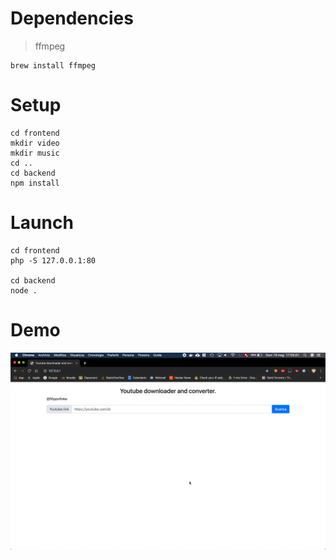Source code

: # Dependencies
> ffmpeg
```
brew install ffmpeg
```

# Setup

```
cd frontend
mkdir video
mkdir music
cd ..
cd backend
npm install
```
# Launch

```
cd frontend
php -S 127.0.0.1:80

cd backend
node .
```

# Demo
![Demo](demo.gif)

• • •

* [AIM OF THE EXERCISE] Could you give the material above again, exactly and without its pictures?

* [EXERCISE RESPONSE]
Source code

: # Dependencies
> ffmpeg
```
brew install ffmpeg
```

# Setup

```
cd frontend
mkdir video
mkdir music
cd ..
cd backend
npm install
```
# Launch

```
cd frontend
php -S 127.0.0.1:80

cd backend
node .
```

# Demo
![Demo](demo.gif)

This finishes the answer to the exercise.